Rabea Benhalim, außerordentliche Professorin an der juristischen Fakultät der Universität von Colorado, mag das Konzept der geheimen Ehe nicht; Sie nähert sich ihrer Arbeit von der Maliki Perspektive, eine der vier Schulen der sunnitisch-islamischen Rechtswissenschaft, die eine öffentliche Eheschließung vorschreibt. Stattdessen ist sie der Meinung, dass die Hemmnisse für den Eintritt und Ausstieg aus der Ehe gesenkt werden sollten. „Es gibt keinen Grund, warum ein Paar nicht sagen kann: ‚Ich möchte das versuchen. Ich möchte gut zu Gott sein. Ich weiß nicht, ob du mein ewiger Mensch bist, und ich glaube, ich bin noch nicht bereit für Kinder.“ ” Ihr Stipendium untersucht, wie amerikanische Ehen die Anforderungen des islamischen Rechts erfüllen können, während sie Frauen mehr Rechte verleihen, wie z Paare, ihre Finanzen zu vereinen. Die islamische Ehe muss nicht wie eine Ehe mit einem großen „M“ aussehen, wie sie vom amerikanischen Recht und der amerikanischen Kultur definiert wird, sagte sie. Iqbal ihrerseits schreibt über Ehen auf Zeit – Partnerschaften, die nach einer bestimmten Zeit enden, die im Allgemeinen nur von schiitischen Muslimen genutzt werden – und wie sie genutzt werden könnten, um muslimische Sexualethik zu überdenken.

Während Gelehrte diese Ideen diskutieren, finden andere Muslime Wege, das Gespräch über Sexualität, Dating und Ehe in ihren Gemeinden zu eröffnen.

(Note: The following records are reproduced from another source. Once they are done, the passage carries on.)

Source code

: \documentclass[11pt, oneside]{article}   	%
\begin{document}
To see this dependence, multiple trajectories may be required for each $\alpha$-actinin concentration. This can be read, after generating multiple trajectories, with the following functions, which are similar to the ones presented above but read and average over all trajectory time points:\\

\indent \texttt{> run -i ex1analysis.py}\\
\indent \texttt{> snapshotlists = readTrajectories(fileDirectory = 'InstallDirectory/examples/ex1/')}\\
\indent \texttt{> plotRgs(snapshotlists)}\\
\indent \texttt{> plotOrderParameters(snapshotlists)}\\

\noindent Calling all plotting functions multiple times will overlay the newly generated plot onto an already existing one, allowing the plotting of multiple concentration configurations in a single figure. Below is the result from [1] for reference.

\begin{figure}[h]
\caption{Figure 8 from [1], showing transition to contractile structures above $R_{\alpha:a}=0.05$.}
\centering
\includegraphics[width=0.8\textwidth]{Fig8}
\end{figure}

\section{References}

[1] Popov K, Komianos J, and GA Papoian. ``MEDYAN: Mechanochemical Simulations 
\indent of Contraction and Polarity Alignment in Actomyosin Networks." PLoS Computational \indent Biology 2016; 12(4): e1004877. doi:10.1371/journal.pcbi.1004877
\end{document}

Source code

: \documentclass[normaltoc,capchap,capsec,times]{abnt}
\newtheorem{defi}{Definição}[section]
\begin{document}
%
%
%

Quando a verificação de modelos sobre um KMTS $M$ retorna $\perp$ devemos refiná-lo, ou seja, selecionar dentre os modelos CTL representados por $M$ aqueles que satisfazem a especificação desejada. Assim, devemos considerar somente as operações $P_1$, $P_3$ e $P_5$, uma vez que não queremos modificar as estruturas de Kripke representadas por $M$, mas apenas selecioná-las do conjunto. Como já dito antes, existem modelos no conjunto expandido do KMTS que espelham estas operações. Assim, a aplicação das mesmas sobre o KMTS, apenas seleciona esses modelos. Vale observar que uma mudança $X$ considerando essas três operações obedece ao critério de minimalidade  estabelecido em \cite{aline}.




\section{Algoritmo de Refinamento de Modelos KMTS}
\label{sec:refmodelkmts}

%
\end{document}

Nadiah Mohajir, die Co-Leiterin einer Organisation für reproduktive Gerechtigkeit und Gewaltprävention namens HEART, leitete kürzlich die Veröffentlichung eines muslimischen Leitfadens zur sexuellen Gesundheit namens Das Sexgespräch, die offen eine breite Palette von Beziehungen und Problemen der sexuellen Gesundheit anspricht. Die Autoren nahmen mehrere Themen auf, die vielen Muslimen (und Nicht-Muslimen) unangenehm sein könnten: queere Identität, Abtreibung und, ja, vorehelicher Sex. „Es gab Nächte, in denen ich weinend aufblieb, in denen ich meine eigene Glaubenskrise hatte. Bin ich nicht muslimisch genug?“ Mohajir hat es mir gesagt. „Die Verantwortung, die ich fühlte, war sehr tief, nicht nur gegenüber meiner Gemeinde, sondern gegenüber Gott.“ Dieses Gefühl der Verletzlichkeit – die starke Intuition, dass das Schreiben und Reden über Muslime und Sexualität zu allen möglichen unangenehmen Reaktionen und Kommentaren führen kann – war etwas, das ich in meinen Interviews oft gehört habe. Mohajir war besorgt über die Möglichkeit von Gegenreaktionen innerhalb der Gemeinschaft, aber es gibt auch ein starkes Potenzial, negative Verallgemeinerungen über muslimische Sexualität außerhalb der Gemeinschaft zu verstärken. Falsche Klischees sind weit verbreitet und manchmal widersprüchlich: dass Muslime sowohl sexuell exotisch als auch sexuell unterdrückt sind; dass der gesamte Islam patriarchalisch ist und alle muslimischen Frauen unterdrückt werden; dass Muslime kein vielfältiges, sich entwickelndes und reiches Sexualleben haben wie die Mitglieder jeder anderen religiösen Gruppe.